▸ **Work to be completed**
Only the text belongs in the copy: repeat each record exactly, without pictures.

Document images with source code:

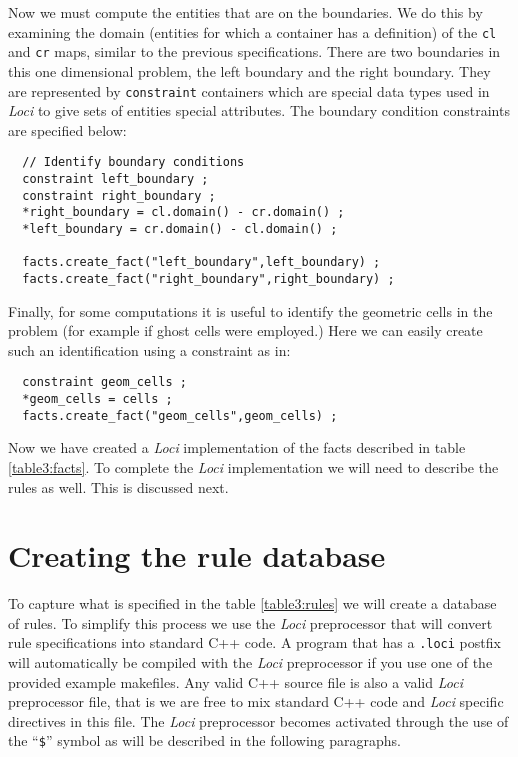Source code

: \documentclass[10pt,epsf]{book}
\begin{document}
Now we must compute the entities that are on the boundaries.  We do
this by examining the domain (entities for which a container has a
definition) of the {\tt cl} and {\tt cr} maps, similar to the previous
specifications.  There are two boundaries in this one dimensional
problem, the left boundary and the right boundary.  They are
represented by {\tt constraint} containers which are special data
types used in {\it Loci} to give sets of entities special attributes.  The
boundary condition constraints are specified below:
\begin{verbatim}
  // Identify boundary conditions
  constraint left_boundary ;
  constraint right_boundary ;
  *right_boundary = cl.domain() - cr.domain() ;
  *left_boundary = cr.domain() - cl.domain() ;

  facts.create_fact("left_boundary",left_boundary) ;
  facts.create_fact("right_boundary",right_boundary) ;
\end{verbatim}
Finally, for some computations it is useful to identify the geometric
cells in the problem (for example if ghost cells were employed.)  Here
we can easily create such an identification using a constraint as in:
\begin{verbatim}
  constraint geom_cells ;
  *geom_cells = cells ;
  facts.create_fact("geom_cells",geom_cells) ;
\end{verbatim}

Now we have created a {\it Loci} implementation of the facts described in
table \ref{table3:facts}.  To complete the {\it Loci} implementation we will
need to describe the rules as well.  This is discussed next.

\section{Creating the rule database}

To capture what is specified in the table \ref{table3:rules} we will
create a database of rules.  To simplify this process we use the {\it Loci}
preprocessor that will convert rule specifications into standard C++
code.  A program that has a {\tt .loci} postfix will automatically be
compiled with the {\it Loci} preprocessor if you use one of the provided
example makefiles.  Any valid C++ source file is also a valid {\it Loci}
preprocessor file, that is we are free to mix standard C++ code and
{\it Loci} specific directives in this file.  The {\it Loci} preprocessor becomes
activated through the use of the ``{\tt \$}'' symbol as will be
described in the following paragraphs.
\end{document}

▸ **Task result**
Source code

: \documentclass[10pt,epsf]{book}
\begin{document}
Now we must compute the entities that are on the boundaries.  We do
this by examining the domain (entities for which a container has a
definition) of the {\tt cl} and {\tt cr} maps, similar to the previous
specifications.  There are two boundaries in this one dimensional
problem, the left boundary and the right boundary.  They are
represented by {\tt constraint} containers which are special data
types used in {\it Loci} to give sets of entities special attributes.  The
boundary condition constraints are specified below:
\begin{verbatim}
  // Identify boundary conditions
  constraint left_boundary ;
  constraint right_boundary ;
  *right_boundary = cl.domain() - cr.domain() ;
  *left_boundary = cr.domain() - cl.domain() ;

  facts.create_fact("left_boundary",left_boundary) ;
  facts.create_fact("right_boundary",right_boundary) ;
\end{verbatim}
Finally, for some computations it is useful to identify the geometric
cells in the problem (for example if ghost cells were employed.)  Here
we can easily create such an identification using a constraint as in:
\begin{verbatim}
  constraint geom_cells ;
  *geom_cells = cells ;
  facts.create_fact("geom_cells",geom_cells) ;
\end{verbatim}

Now we have created a {\it Loci} implementation of the facts described in
table \ref{table3:facts}.  To complete the {\it Loci} implementation we will
need to describe the rules as well.  This is discussed next.

\section{Creating the rule database}

To capture what is specified in the table \ref{table3:rules} we will
create a database of rules.  To simplify this process we use the {\it Loci}
preprocessor that will convert rule specifications into standard C++
code.  A program that has a {\tt .loci} postfix will automatically be
compiled with the {\it Loci} preprocessor if you use one of the provided
example makefiles.  Any valid C++ source file is also a valid {\it Loci}
preprocessor file, that is we are free to mix standard C++ code and
{\it Loci} specific directives in this file.  The {\it Loci} preprocessor becomes
activated through the use of the ``{\tt \$}'' symbol as will be
described in the following paragraphs.
\end{document}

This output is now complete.